Exercise brief: In the entries below, find the line with "The ring $A$" and the line with "these primes and". Return those two lines and all lines between them, exactly.

┌─ Data for the task

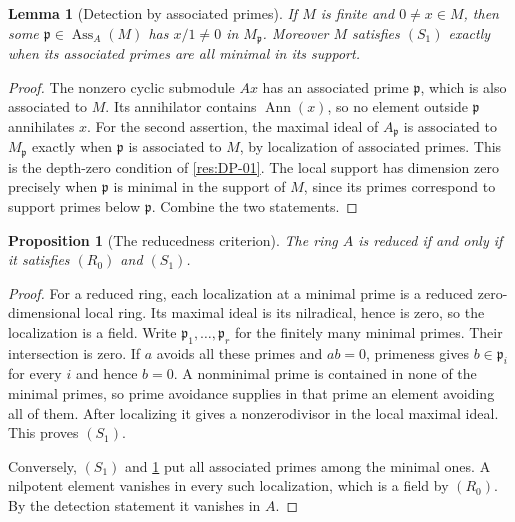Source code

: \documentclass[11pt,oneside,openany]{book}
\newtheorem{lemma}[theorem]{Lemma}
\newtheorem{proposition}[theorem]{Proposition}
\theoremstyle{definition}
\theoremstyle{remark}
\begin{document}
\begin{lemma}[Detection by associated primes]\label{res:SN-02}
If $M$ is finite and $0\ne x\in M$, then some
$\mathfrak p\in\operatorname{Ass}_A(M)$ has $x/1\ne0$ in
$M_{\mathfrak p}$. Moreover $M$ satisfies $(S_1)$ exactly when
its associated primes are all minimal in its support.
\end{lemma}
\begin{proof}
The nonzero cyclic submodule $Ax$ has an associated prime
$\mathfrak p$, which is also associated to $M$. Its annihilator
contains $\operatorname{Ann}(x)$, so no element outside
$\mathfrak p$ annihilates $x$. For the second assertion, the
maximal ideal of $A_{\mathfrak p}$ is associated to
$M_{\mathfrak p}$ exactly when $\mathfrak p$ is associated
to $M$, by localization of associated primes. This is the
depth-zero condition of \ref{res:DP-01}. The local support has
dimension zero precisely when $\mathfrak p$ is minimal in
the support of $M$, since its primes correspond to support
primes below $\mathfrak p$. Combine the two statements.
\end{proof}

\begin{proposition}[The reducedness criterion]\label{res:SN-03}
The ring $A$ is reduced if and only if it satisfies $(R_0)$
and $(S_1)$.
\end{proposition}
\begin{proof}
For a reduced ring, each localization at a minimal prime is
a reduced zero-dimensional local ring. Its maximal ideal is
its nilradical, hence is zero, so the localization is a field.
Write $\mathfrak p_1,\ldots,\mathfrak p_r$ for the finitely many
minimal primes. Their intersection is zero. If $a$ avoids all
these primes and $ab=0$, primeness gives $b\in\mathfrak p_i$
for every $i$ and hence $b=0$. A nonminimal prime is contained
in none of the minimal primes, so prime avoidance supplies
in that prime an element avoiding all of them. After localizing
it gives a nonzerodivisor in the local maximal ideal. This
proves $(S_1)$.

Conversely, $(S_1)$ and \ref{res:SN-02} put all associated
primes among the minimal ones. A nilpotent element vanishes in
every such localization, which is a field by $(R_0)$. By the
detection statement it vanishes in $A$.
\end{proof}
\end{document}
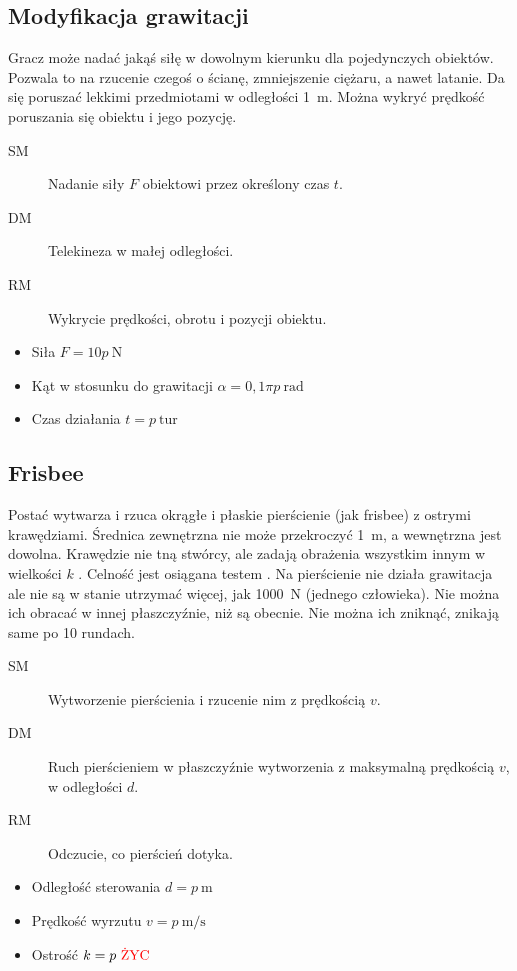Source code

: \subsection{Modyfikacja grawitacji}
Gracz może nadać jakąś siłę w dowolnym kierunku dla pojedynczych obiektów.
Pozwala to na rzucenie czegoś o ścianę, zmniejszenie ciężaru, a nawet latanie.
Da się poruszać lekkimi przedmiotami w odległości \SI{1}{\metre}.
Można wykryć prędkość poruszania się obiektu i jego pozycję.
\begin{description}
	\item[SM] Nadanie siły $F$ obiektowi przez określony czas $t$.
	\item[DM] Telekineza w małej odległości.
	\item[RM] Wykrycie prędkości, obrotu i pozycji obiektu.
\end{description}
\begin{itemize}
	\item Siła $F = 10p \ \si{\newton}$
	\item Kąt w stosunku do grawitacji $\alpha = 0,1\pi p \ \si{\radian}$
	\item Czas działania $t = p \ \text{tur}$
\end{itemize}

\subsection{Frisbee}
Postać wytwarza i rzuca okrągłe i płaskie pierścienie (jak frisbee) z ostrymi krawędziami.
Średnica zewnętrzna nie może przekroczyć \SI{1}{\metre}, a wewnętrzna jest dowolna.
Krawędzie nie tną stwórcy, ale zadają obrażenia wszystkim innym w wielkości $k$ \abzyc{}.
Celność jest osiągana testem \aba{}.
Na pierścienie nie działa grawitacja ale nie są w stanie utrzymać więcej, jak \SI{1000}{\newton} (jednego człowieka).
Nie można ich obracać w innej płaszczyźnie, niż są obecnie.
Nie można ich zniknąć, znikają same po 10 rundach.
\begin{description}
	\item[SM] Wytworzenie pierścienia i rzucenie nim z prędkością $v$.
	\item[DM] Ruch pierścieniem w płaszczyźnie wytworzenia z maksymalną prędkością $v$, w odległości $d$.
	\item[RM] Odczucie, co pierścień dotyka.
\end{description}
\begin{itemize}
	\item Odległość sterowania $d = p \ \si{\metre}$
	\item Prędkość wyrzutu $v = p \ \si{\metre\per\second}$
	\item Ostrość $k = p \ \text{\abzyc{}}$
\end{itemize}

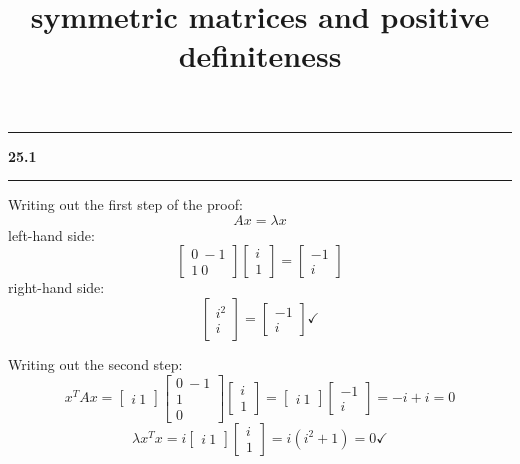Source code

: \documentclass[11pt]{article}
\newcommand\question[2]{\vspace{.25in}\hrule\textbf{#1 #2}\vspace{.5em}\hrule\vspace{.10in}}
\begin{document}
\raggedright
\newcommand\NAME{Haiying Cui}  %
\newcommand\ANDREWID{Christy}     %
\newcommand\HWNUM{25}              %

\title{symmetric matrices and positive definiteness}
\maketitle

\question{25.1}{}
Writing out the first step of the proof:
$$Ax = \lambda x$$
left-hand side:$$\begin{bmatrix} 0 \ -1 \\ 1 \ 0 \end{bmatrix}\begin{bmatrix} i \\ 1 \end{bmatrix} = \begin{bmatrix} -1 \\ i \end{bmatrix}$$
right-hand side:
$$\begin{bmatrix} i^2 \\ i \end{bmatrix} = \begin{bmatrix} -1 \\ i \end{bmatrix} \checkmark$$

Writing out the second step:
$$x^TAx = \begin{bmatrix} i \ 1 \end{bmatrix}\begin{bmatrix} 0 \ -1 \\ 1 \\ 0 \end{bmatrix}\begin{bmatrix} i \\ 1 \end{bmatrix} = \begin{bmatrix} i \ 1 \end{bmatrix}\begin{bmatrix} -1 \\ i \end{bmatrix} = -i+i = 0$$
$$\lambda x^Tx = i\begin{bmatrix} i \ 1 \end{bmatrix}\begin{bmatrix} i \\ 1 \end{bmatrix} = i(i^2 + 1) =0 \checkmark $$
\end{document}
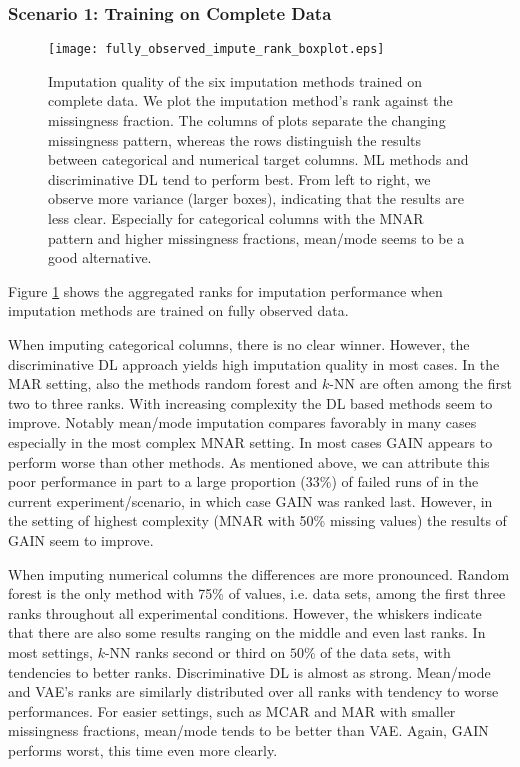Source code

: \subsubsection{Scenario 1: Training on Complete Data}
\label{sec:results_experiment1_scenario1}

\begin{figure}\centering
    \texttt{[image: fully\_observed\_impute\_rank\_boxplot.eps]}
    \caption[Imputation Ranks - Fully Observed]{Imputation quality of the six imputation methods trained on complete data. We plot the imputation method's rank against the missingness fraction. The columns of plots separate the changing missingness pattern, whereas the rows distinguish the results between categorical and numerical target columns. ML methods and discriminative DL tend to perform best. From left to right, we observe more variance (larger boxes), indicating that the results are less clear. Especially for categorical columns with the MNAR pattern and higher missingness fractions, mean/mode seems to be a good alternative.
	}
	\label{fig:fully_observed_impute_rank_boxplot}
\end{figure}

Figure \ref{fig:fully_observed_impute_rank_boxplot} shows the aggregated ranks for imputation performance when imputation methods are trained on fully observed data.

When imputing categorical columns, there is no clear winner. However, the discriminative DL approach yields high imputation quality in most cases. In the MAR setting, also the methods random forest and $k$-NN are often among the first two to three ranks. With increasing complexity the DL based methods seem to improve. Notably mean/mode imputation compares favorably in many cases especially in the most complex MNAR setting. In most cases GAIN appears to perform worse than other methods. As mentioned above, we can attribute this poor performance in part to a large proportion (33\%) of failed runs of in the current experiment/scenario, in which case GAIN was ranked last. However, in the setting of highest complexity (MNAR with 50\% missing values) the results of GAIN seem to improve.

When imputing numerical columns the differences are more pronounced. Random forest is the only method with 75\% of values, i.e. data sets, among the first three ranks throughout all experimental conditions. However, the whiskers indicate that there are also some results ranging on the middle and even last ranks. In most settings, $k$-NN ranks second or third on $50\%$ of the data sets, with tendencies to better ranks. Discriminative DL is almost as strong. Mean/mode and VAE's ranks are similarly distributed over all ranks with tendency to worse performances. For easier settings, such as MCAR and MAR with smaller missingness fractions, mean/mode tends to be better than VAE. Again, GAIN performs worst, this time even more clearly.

└─
┌─ Data for the task

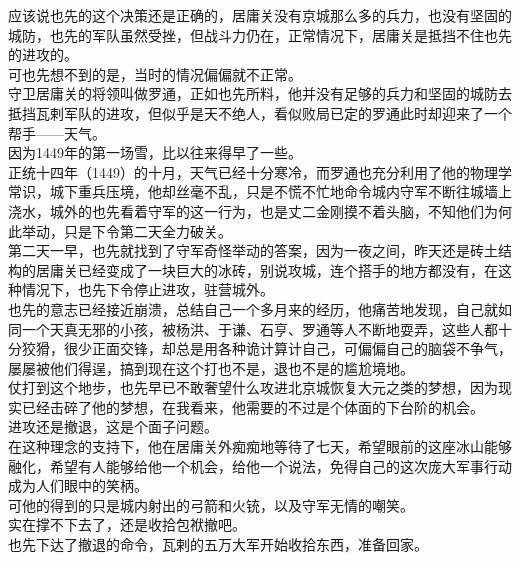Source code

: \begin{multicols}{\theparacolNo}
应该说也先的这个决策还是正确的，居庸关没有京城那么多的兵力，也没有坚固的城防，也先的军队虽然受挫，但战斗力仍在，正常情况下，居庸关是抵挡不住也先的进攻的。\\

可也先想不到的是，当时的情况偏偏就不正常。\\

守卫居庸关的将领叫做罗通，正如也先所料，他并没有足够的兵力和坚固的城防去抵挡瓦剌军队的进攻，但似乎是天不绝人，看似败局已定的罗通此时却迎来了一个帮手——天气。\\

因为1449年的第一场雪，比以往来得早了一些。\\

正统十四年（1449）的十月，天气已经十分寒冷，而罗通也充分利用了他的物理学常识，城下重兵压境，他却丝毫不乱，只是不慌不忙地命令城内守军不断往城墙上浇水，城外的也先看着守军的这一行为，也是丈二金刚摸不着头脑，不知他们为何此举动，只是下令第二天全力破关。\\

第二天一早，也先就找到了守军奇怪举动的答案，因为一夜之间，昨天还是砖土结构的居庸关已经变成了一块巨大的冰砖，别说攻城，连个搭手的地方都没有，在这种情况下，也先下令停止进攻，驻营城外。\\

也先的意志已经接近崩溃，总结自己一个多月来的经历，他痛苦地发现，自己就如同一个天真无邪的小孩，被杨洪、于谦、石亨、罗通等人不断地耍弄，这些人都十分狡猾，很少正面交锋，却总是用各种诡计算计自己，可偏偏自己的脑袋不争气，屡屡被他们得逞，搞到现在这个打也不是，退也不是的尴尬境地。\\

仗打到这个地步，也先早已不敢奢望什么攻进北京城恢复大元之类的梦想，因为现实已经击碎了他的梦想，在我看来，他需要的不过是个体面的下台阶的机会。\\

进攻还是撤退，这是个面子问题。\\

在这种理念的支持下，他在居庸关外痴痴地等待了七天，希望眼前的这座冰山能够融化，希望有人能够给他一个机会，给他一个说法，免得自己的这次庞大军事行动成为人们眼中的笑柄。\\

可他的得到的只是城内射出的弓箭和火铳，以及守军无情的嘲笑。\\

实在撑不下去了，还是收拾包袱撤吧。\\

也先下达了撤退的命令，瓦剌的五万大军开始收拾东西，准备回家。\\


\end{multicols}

└─
┌─ Data for the task

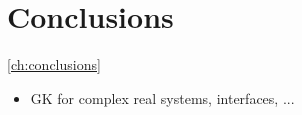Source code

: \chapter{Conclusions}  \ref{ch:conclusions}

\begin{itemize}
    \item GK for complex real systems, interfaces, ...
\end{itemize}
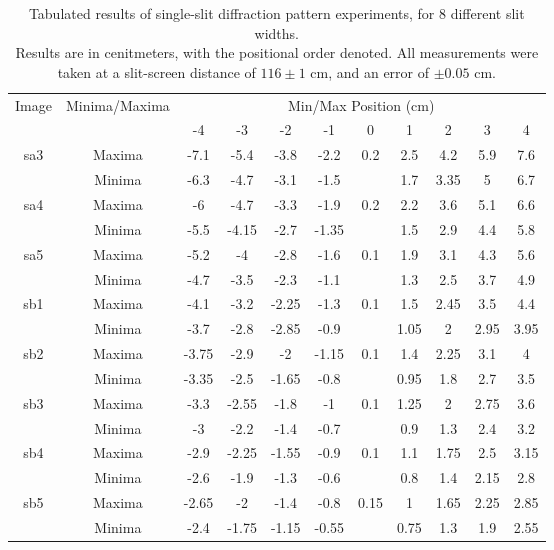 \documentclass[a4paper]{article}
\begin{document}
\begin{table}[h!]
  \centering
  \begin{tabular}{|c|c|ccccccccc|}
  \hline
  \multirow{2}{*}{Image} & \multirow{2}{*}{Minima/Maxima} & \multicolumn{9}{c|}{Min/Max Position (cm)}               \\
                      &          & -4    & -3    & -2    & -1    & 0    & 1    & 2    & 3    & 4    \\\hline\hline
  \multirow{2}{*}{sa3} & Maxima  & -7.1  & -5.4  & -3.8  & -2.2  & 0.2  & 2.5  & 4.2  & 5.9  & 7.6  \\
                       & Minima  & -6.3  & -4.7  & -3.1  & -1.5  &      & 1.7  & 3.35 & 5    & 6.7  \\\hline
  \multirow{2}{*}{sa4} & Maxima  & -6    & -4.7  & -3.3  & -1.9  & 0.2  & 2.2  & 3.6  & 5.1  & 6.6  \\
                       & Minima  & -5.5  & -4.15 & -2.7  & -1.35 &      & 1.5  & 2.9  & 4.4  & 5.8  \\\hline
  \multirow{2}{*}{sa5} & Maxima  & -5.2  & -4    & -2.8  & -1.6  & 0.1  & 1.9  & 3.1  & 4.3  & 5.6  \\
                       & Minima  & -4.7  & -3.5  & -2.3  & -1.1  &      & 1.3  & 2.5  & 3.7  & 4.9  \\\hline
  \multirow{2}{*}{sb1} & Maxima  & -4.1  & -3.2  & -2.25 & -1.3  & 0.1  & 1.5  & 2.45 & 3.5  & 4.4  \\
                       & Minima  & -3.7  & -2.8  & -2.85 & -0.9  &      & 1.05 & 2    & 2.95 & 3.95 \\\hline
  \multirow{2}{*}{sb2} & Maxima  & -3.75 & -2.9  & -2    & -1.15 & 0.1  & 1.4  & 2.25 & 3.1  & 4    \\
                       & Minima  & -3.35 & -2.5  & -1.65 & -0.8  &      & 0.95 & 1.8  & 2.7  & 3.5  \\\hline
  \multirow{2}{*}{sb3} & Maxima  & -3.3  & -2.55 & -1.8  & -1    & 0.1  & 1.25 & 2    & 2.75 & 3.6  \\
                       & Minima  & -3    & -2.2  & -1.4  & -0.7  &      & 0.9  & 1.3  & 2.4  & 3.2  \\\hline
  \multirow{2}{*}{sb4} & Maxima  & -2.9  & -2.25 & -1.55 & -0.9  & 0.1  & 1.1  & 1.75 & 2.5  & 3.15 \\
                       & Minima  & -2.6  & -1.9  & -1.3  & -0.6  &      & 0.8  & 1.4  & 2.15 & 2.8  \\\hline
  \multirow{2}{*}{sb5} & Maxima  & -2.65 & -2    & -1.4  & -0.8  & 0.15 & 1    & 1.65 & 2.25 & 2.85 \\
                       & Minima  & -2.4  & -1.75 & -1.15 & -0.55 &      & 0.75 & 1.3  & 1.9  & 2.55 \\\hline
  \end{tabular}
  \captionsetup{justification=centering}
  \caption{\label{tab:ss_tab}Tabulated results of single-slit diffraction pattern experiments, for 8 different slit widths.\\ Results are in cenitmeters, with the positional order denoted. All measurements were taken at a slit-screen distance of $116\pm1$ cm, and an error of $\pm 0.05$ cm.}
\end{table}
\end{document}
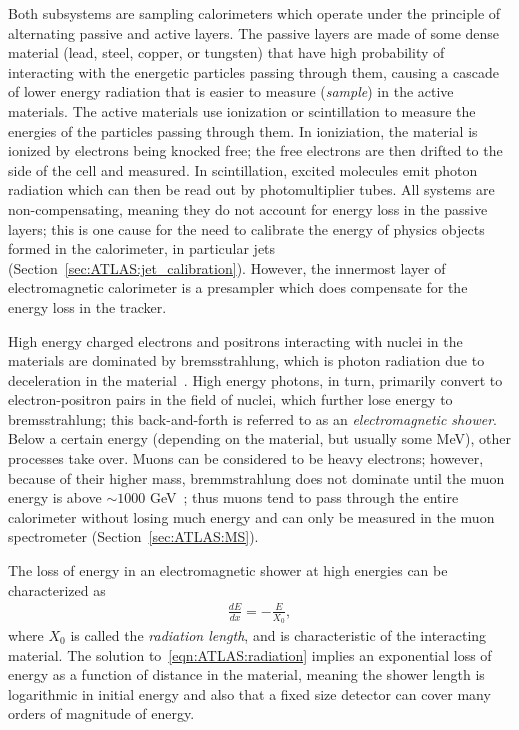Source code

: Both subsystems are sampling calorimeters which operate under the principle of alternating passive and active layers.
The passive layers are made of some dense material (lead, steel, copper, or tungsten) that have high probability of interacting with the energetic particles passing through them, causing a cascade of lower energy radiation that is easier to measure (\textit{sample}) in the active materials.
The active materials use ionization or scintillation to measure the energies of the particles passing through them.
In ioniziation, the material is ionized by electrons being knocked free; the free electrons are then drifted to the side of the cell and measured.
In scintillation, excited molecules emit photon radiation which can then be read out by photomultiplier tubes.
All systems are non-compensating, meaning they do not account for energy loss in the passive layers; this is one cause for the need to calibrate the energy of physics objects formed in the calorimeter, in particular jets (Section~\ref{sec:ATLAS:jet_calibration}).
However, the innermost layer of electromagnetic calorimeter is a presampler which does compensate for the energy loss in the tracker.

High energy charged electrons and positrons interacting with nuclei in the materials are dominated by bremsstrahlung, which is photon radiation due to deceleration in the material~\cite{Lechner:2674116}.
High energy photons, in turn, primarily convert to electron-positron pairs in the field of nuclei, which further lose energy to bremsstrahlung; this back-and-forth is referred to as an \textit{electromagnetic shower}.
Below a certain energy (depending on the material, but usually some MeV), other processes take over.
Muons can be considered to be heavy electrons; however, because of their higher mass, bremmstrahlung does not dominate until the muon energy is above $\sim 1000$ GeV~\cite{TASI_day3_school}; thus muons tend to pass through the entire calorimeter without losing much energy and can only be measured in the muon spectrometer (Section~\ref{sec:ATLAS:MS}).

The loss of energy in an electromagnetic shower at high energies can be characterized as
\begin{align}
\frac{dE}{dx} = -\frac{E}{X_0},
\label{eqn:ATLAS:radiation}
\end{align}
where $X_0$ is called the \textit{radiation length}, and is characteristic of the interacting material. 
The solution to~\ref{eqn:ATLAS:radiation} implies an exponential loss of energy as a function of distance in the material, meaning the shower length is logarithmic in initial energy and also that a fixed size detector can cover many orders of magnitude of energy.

└─

Exercise result:
The ring $A$ is reduced if and only if it satisfies $(R_0)$
and $(S_1)$.
\end{proposition}
\begin{proof}
For a reduced ring, each localization at a minimal prime is
a reduced zero-dimensional local ring. Its maximal ideal is
its nilradical, hence is zero, so the localization is a field.
Write $\mathfrak p_1,\ldots,\mathfrak p_r$ for the finitely many
minimal primes. Their intersection is zero. If $a$ avoids all
these primes and $ab=0$, primeness gives $b\in\mathfrak p_i$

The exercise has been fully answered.